◆ Task prompt ◆
Below are the records; reproduce all of them exactly but without any images.

◆ Data in this exercise ◆
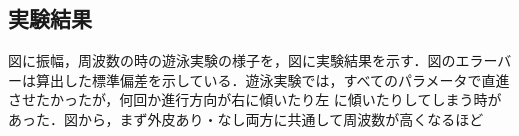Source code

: \subsection{実験結果}
図に振幅，周波数の時の遊泳実験の様子を，図に実験結果を示す．図のエラーバーは算出した標準偏差を示している．遊泳実験では，すべてのパラメータで直進させたかったが，何回か進行方向が右に傾いたり左
に傾いたりしてしまう時があった．図から，まず外皮あり・なし両方に共通して周波数が高くなるほど


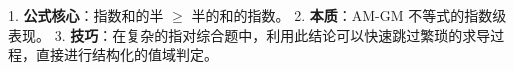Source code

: \begin{summarybox}
1. \textbf{公式核心}：指数和的半 $\geqslant$ 半的和的指数。
2. \textbf{本质}：AM-GM 不等式的指数级表现。
3. \textbf{技巧}：在复杂的指对综合题中，利用此结论可以快速跳过繁琐的求导过程，直接进行结构化的值域判定。
\end{summarybox}
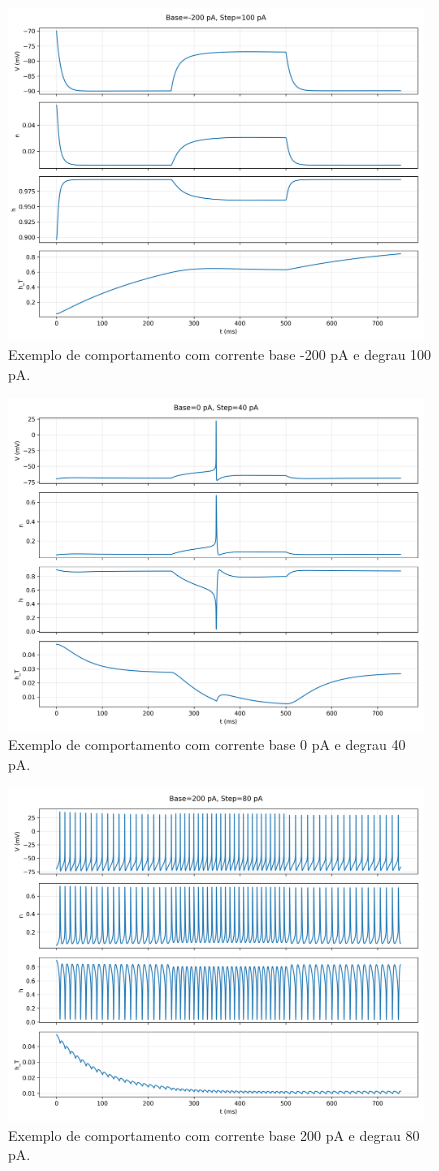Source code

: \documentclass[english,11pt,a4paper]{article}
\begin{document}
	\begin{figure}[H]
		\centering
		\includegraphics[width=11cm]{../figures/ex_2b_traces_base-200_step100.png}	
		\caption{Exemplo de comportamento com corrente base -200 pA e degrau 100 pA.}
	\end{figure}	
	\begin{figure}[H]
	\centering
	\includegraphics[width=11cm]{../figures/ex_2b_traces_base0_step40.png}	
	\caption{Exemplo de comportamento com corrente base 0 pA e degrau 40 pA.}
	\end{figure}	
	\begin{figure}[H]
	\centering
	\includegraphics[width=11cm]{../figures/ex_2b_traces_base200_step80.png}	
	\caption{Exemplo de comportamento com corrente base 200 pA e degrau 80 pA.}
	\end{figure}
	
	
\end{document}
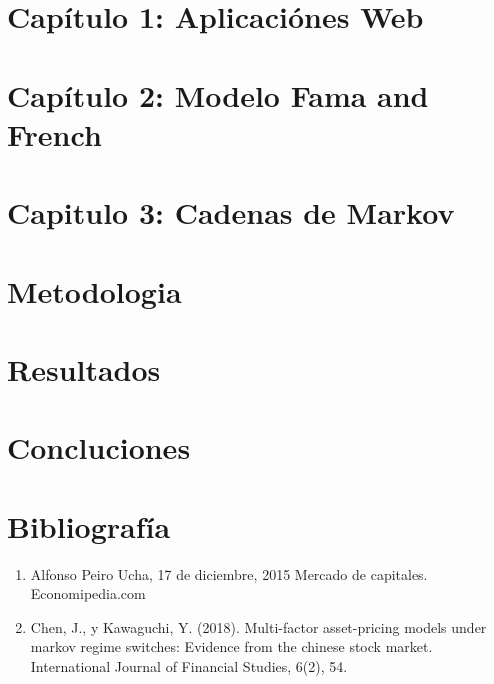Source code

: \documentclass[12pt,a4paper]{article}
\begin{document}
		\section{Capítulo 1: Aplicaciónes Web}
		\section{Capítulo 2: Modelo Fama and French}
		\section{Capitulo 3: Cadenas de Markov}	
		\section{Metodologia}
		\section{Resultados}
		\section{Concluciones}
		\section{Bibliografía}
		\begin{enumerate}
		\item Alfonso Peiro Ucha, 17 de diciembre, 2015 Mercado de capitales. Economipedia.com
		\item Chen, J., y Kawaguchi, Y. (2018). Multi-factor asset-pricing models under markov regime switches: Evidence from the chinese stock market. International Journal of Financial Studies, 6(2), 54.
		\end{enumerate}				
\end{document}
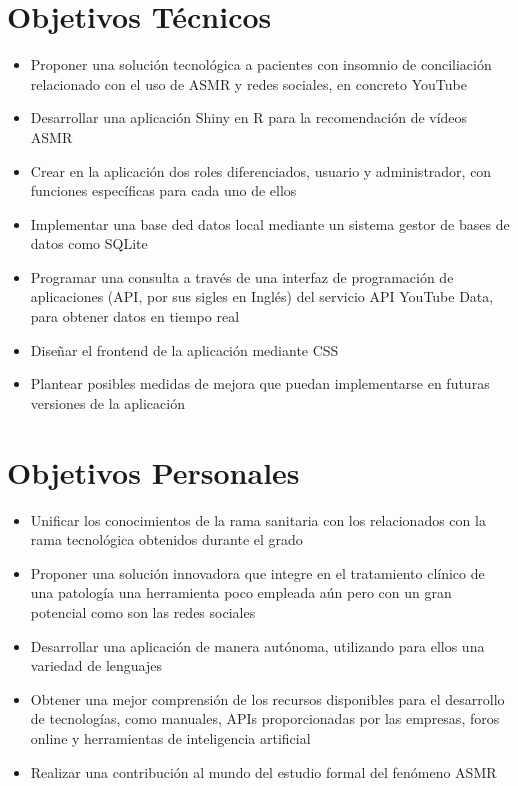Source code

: \documentclass[a4paper,12pt,twoside]{memoir}
\begin{document}
\section{Objetivos Técnicos}
\begin{itemize}
    \item Proponer una solución tecnológica a pacientes con insomnio de conciliación relacionado con el uso de ASMR y redes sociales, en concreto YouTube
    \item Desarrollar una aplicación Shiny en R para la recomendación de vídeos ASMR
    \item Crear en la aplicación dos roles diferenciados, usuario y administrador, con funciones específicas para cada uno de ellos
    \item Implementar una base ded datos local mediante un sistema gestor de bases de datos como SQLite
    \item  Programar una consulta a través de una interfaz de programación de aplicaciones (API, por sus sigles en Inglés) del servicio API YouTube Data, para obtener datos en tiempo real
    \item Diseñar el frontend de la aplicación mediante CSS
    \item Plantear posibles medidas de mejora que puedan implementarse en futuras versiones de la aplicación
    
\end{itemize}

\section{Objetivos Personales}
\begin{itemize}
    \item Unificar los conocimientos de la rama sanitaria con los relacionados con la rama tecnológica obtenidos durante el grado
    \item Proponer una solución innovadora que integre en el tratamiento clínico de una patología una herramienta poco empleada aún pero con un gran potencial como son las redes sociales
    \item Desarrollar una aplicación de manera autónoma, utilizando para ellos una variedad de lenguajes
    \item Obtener una mejor comprensión de los recursos disponibles para el desarrollo de tecnologías, como manuales, APIs proporcionadas por las empresas, foros online y herramientas de inteligencia artificial
    \item Realizar una contribución al mundo del estudio formal del fenómeno ASMR
\end{itemize}
\end{document}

◆ Completed task ◆
Source code

: \subsection{実験結果}
図に振幅，周波数の時の遊泳実験の様子を，図に実験結果を示す．図のエラーバーは算出した標準偏差を示している．遊泳実験では，すべてのパラメータで直進させたかったが，何回か進行方向が右に傾いたり左
に傾いたりしてしまう時があった．図から，まず外皮あり・なし両方に共通して周波数が高くなるほど


Source code

: \begin{summarybox}
1. \textbf{公式核心}：指数和的半 $\geqslant$ 半的和的指数。
2. \textbf{本质}：AM-GM 不等式的指数级表现。
3. \textbf{技巧}：在复杂的指对综合题中，利用此结论可以快速跳过繁琐的求导过程，直接进行结构化的值域判定。
\end{summarybox}
Source code

: \documentclass[english,11pt,a4paper]{article}
\begin{document}
	\begin{figure}[H]
		\centering
		\includegraphics[width=11cm]{../figures/ex_2b_traces_base-200_step100.png}	
		\caption{Exemplo de comportamento com corrente base -200 pA e degrau 100 pA.}
	\end{figure}	
	\begin{figure}[H]
	\centering
	\includegraphics[width=11cm]{../figures/ex_2b_traces_base0_step40.png}	
	\caption{Exemplo de comportamento com corrente base 0 pA e degrau 40 pA.}
	\end{figure}	
	\begin{figure}[H]
	\centering
	\includegraphics[width=11cm]{../figures/ex_2b_traces_base200_step80.png}	
	\caption{Exemplo de comportamento com corrente base 200 pA e degrau 80 pA.}
	\end{figure}
	
	
\end{document}
Source code

: \documentclass[12pt,a4paper]{article}
\begin{document}
		\section{Capítulo 1: Aplicaciónes Web}
		\section{Capítulo 2: Modelo Fama and French}
		\section{Capitulo 3: Cadenas de Markov}	
		\section{Metodologia}
		\section{Resultados}
		\section{Concluciones}
		\section{Bibliografía}
		\begin{enumerate}
		\item Alfonso Peiro Ucha, 17 de diciembre, 2015 Mercado de capitales. Economipedia.com
		\item Chen, J., y Kawaguchi, Y. (2018). Multi-factor asset-pricing models under markov regime switches: Evidence from the chinese stock market. International Journal of Financial Studies, 6(2), 54.
		\end{enumerate}				
\end{document}
Source code

: \documentclass[a4paper,12pt,twoside]{memoir}
\begin{document}
\section{Objetivos Técnicos}
\begin{itemize}
    \item Proponer una solución tecnológica a pacientes con insomnio de conciliación relacionado con el uso de ASMR y redes sociales, en concreto YouTube
    \item Desarrollar una aplicación Shiny en R para la recomendación de vídeos ASMR
    \item Crear en la aplicación dos roles diferenciados, usuario y administrador, con funciones específicas para cada uno de ellos
    \item Implementar una base ded datos local mediante un sistema gestor de bases de datos como SQLite
    \item  Programar una consulta a través de una interfaz de programación de aplicaciones (API, por sus sigles en Inglés) del servicio API YouTube Data, para obtener datos en tiempo real
    \item Diseñar el frontend de la aplicación mediante CSS
    \item Plantear posibles medidas de mejora que puedan implementarse en futuras versiones de la aplicación
    
\end{itemize}

\section{Objetivos Personales}
\begin{itemize}
    \item Unificar los conocimientos de la rama sanitaria con los relacionados con la rama tecnológica obtenidos durante el grado
    \item Proponer una solución innovadora que integre en el tratamiento clínico de una patología una herramienta poco empleada aún pero con un gran potencial como son las redes sociales
    \item Desarrollar una aplicación de manera autónoma, utilizando para ellos una variedad de lenguajes
    \item Obtener una mejor comprensión de los recursos disponibles para el desarrollo de tecnologías, como manuales, APIs proporcionadas por las empresas, foros online y herramientas de inteligencia artificial
    \item Realizar una contribución al mundo del estudio formal del fenómeno ASMR
\end{itemize}
\end{document}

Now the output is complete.